■ **PROBLEM STATEMENT**:
Determine how many lines below contain the string "Gestacional" and give that number without anything else.

■ **RECORD EXCERPTS**:

◇ ◇ ◇ ◇

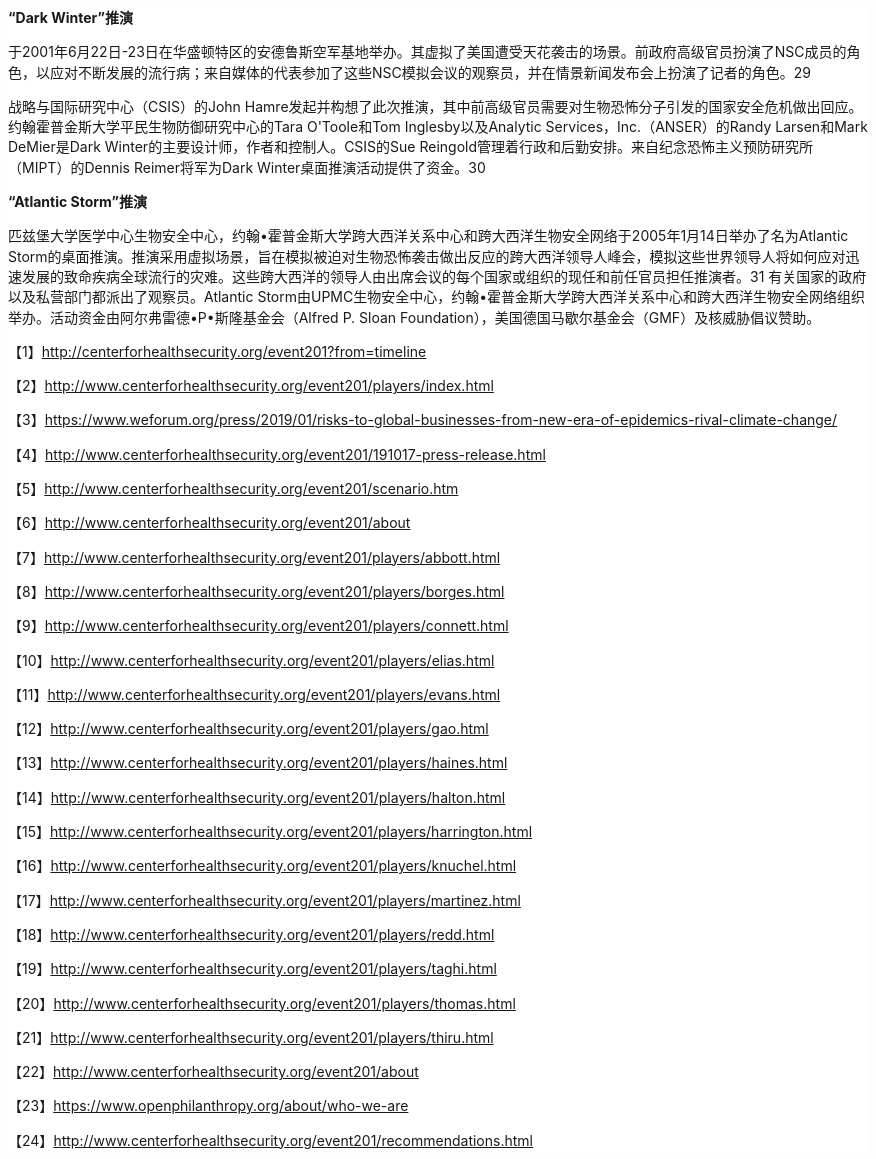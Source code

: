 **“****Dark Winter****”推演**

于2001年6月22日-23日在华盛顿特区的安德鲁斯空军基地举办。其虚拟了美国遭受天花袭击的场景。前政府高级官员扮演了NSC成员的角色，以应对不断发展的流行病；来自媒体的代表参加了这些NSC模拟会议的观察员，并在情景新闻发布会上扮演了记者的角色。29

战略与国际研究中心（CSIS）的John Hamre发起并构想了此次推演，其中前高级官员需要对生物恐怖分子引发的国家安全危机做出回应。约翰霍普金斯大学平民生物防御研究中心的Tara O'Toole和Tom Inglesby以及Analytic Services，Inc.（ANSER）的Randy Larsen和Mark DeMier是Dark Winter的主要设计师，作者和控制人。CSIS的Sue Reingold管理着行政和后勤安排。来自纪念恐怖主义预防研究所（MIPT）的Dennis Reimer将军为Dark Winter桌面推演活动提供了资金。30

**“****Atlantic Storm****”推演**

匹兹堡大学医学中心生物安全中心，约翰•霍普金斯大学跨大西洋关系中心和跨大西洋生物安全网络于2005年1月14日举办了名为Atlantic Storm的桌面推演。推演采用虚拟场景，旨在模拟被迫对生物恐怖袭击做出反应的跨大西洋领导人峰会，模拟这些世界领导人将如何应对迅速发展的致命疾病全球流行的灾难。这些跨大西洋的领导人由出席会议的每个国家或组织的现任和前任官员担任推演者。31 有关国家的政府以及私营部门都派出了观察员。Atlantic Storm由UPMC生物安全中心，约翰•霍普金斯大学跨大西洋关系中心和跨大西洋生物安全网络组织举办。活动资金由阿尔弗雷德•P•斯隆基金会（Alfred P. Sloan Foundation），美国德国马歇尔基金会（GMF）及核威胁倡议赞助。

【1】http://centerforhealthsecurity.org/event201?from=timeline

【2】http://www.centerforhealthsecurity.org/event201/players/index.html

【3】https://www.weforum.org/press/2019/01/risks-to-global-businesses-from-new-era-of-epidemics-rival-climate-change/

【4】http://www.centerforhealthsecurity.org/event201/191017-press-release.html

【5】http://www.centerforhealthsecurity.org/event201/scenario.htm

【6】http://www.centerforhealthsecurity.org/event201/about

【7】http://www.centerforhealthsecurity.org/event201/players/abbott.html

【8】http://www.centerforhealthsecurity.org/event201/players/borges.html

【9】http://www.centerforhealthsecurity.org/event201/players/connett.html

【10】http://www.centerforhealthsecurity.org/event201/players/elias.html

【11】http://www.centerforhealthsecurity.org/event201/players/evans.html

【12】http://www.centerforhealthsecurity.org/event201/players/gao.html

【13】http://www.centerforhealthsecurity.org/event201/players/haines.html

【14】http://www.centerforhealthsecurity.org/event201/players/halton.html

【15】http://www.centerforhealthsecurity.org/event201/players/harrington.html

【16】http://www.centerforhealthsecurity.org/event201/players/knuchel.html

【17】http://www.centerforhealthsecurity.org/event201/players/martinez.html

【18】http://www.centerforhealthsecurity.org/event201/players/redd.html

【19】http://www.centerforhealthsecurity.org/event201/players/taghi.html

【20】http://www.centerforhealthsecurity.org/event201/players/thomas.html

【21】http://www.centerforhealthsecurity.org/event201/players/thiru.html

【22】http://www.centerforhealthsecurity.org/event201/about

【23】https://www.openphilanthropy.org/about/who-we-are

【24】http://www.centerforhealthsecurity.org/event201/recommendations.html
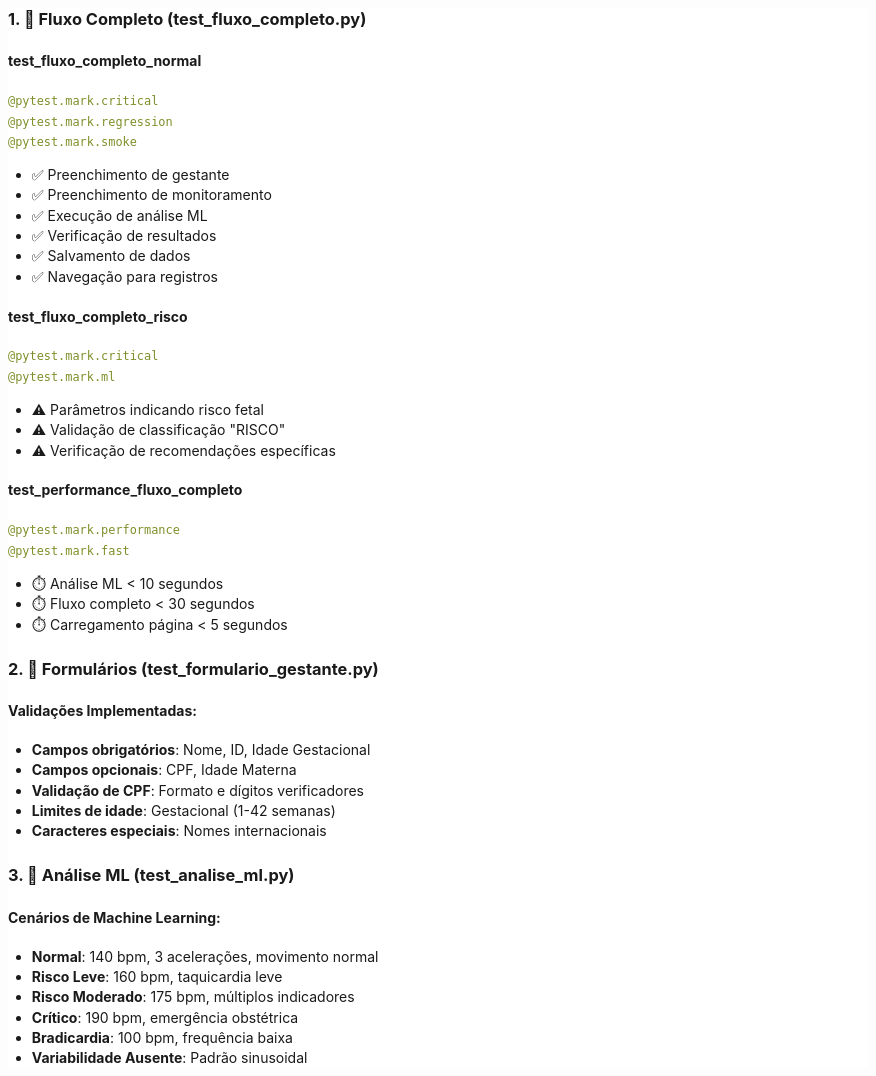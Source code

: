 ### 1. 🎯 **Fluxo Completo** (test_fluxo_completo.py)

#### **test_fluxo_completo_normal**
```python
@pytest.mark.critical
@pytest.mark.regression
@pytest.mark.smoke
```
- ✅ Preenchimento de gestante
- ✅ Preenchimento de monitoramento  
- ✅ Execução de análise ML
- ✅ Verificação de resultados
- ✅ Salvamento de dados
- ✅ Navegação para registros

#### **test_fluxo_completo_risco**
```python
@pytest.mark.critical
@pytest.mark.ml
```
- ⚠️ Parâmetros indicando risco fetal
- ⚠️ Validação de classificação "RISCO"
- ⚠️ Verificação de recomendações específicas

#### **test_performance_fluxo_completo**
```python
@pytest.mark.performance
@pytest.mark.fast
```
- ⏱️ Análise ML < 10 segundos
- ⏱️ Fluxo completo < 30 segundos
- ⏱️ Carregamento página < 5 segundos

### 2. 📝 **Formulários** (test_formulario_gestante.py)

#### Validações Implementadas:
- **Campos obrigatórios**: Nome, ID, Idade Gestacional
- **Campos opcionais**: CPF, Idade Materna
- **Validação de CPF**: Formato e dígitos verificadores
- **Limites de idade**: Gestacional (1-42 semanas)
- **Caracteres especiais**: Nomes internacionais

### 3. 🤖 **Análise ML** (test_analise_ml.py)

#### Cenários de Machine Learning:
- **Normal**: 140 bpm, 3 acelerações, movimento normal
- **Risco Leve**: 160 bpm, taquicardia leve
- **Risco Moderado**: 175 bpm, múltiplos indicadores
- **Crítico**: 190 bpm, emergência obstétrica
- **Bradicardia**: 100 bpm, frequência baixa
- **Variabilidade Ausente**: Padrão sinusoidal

◇ ◇ ◇ ◇

■ **EXERCISE SOLUTION**:
2